Each line that includes "City" must be copied from the records.

Start of Entries provided

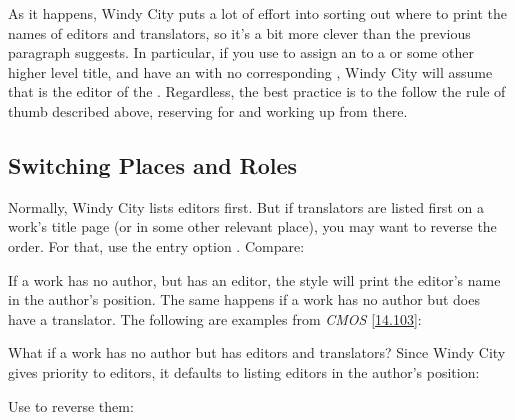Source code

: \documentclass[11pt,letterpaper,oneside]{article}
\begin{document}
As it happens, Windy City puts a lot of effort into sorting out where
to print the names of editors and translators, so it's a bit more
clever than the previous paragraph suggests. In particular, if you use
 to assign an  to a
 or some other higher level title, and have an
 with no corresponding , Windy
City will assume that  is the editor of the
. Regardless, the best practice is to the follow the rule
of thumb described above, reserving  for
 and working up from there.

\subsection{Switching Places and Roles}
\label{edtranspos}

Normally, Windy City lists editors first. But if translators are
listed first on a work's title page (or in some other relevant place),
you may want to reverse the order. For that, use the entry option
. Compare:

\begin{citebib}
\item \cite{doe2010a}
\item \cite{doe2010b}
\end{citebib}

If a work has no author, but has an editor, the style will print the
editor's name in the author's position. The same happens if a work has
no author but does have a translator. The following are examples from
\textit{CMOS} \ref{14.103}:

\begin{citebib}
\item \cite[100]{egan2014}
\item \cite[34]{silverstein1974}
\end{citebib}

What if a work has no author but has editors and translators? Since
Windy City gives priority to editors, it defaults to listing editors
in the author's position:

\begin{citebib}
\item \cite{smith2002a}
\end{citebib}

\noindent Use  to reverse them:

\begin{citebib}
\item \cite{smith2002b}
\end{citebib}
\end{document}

End of Entries provided
Start of Entries provided

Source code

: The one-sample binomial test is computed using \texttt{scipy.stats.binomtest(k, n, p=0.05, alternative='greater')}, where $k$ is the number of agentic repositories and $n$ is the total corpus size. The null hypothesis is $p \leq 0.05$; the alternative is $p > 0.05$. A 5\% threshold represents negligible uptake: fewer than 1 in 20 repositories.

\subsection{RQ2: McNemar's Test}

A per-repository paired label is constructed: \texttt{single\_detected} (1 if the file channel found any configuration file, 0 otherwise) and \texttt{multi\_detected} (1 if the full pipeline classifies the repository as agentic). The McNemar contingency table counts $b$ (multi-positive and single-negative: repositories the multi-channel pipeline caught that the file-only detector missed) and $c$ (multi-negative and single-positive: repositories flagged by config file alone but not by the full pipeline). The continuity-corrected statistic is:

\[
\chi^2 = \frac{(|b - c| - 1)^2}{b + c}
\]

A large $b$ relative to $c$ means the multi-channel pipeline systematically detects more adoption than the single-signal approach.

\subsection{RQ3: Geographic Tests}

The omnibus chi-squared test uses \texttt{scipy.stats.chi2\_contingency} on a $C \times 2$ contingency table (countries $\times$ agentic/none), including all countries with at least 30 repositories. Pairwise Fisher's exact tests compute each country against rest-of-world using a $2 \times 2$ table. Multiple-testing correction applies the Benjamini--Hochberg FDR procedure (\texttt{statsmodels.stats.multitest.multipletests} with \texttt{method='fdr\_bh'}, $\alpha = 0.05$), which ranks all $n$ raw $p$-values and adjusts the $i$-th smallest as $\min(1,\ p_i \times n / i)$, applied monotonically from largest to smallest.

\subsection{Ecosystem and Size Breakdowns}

End of Entries provided

Result:
As it happens, Windy City puts a lot of effort into sorting out where
City will assume that  is the editor of the
Normally, Windy City lists editors first. But if translators are
Windy City gives priority to editors, it defaults to listing editors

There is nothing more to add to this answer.